Ed Stack was a great kid. He worked for the family business, Dick’s Sporting Goods, quietly and loyally. He saved up enough money that eventually he had enough to go and buy his father out and continue the legacy. He tells the story of the first big box store he opened. The company had previously operated stores that were a couple thousand square feet. This new store was 20,000 square feet. And it was transformative for the business—sales skyrocketed.
Even the suppliers were shocked. Shocked, but happy. So the reps from Nike were talking to Ed’s father, the original founder, and said something about how proud he must be of his kid. To be succeeding like that. To be taking the store to the next level. You’d think he would have been proud—and maybe he was—but in that moment, in that exchange, he couldn’t be. As Ed explained in a NYT interview recently, “My father, who could never really quite give you a compliment, looked at them and said, ‘You’re right, they did a lot of business. They did 25 percent more business than they thought they would the first month.
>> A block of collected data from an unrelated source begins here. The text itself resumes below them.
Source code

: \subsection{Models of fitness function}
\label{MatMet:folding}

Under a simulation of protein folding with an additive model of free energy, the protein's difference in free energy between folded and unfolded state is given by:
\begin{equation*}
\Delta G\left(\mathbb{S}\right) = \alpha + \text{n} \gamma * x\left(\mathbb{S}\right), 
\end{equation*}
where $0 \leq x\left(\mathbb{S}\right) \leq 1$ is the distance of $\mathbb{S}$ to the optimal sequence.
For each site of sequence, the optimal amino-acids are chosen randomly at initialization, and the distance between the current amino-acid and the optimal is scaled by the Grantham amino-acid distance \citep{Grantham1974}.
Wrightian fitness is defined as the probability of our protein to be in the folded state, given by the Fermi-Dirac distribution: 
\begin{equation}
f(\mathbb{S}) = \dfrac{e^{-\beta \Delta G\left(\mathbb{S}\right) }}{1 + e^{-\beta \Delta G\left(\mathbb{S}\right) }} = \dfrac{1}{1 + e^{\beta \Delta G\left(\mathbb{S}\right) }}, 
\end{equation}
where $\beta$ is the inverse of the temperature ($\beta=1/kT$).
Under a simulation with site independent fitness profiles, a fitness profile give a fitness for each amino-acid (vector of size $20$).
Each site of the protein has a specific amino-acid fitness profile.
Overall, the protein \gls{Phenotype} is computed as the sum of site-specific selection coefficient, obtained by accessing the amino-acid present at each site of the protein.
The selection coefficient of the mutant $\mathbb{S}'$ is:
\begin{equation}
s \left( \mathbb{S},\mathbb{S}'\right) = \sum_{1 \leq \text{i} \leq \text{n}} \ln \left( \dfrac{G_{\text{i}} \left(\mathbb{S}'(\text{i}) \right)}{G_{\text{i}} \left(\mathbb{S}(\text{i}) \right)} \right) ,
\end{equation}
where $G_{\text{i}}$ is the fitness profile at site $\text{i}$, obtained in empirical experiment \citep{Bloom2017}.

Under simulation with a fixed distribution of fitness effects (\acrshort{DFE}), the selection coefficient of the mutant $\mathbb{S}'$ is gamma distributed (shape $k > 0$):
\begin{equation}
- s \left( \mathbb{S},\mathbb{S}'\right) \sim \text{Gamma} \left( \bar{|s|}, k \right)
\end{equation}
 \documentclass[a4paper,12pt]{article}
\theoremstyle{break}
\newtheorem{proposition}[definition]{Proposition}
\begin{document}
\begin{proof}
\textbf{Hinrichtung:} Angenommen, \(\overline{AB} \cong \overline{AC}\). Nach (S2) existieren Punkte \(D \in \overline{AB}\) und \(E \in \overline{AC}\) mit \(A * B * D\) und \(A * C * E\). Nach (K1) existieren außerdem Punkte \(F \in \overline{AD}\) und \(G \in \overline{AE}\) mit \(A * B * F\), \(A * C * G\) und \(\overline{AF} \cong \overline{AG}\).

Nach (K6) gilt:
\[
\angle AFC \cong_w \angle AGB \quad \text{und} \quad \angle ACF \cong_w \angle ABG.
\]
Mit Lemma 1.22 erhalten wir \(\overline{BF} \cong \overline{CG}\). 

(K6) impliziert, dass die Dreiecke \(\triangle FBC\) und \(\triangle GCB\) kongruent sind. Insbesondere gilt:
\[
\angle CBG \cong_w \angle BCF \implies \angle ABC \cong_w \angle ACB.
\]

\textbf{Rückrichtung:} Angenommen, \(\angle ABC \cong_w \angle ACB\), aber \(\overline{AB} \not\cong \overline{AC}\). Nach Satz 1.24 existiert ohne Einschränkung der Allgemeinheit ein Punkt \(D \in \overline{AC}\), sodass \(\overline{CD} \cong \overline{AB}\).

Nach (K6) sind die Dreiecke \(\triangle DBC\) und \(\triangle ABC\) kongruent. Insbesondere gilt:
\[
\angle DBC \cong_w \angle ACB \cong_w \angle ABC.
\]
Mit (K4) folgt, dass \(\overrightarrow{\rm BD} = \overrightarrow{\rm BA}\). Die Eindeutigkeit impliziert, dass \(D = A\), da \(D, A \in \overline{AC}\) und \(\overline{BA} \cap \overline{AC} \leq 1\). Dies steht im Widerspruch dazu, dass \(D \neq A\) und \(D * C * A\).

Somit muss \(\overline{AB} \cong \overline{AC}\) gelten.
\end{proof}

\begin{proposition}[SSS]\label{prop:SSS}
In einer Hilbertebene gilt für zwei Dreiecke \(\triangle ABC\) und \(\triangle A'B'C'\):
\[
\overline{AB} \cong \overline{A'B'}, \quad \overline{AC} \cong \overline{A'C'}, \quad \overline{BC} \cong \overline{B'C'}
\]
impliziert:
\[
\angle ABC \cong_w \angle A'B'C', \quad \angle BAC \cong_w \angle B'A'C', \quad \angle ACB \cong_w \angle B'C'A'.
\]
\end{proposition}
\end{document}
So they’re not really as smart as they think they are.’”
Ah man, who hasn’t heard something like that from their dad? And what bullshit it is! Instead of being proud, instead of taking the opportunity to show their love, they have to let their own insecurities and their own discomfort win the field. Maybe it’s generational, maybe it’s well-intentioned (“I’m just keeping him hungry and humble”) or maybe it’s just selfish ego. Who knows? What we do know is that we have to rise above that ourselves.
Our job is not to minimize our kids’ accomplishments. It’s not to make them feel small, even though we might feel small ourselves. Our job is to encourage them. Our job is to root for them. To be proud and to let them know that this pride isn’t something they have to earn by being perfect or smart. In fact, at the core of Carol Dweck’s insights about the ‘growth mindset’ is that the way you raise smart resilient kids is by praising how hard they tried, and the risks they took and the things they were willing to do. Don’t minimize their success. Don’t joke about how they messed up. Let them know you see them, that you see what they did, that you are proud of what they’ve been able to do.
This is isn’t compatible with making them better. If anything, it encourages improvement—but from a place of fullness and love, and escapes the trap that so many fathers accidentally put their children into—the one where they feel like that if they finally get there, their father will drop their defenses and celebrate with them. Your father might not have been able to do that for you, but you can do it for your kids. You have to.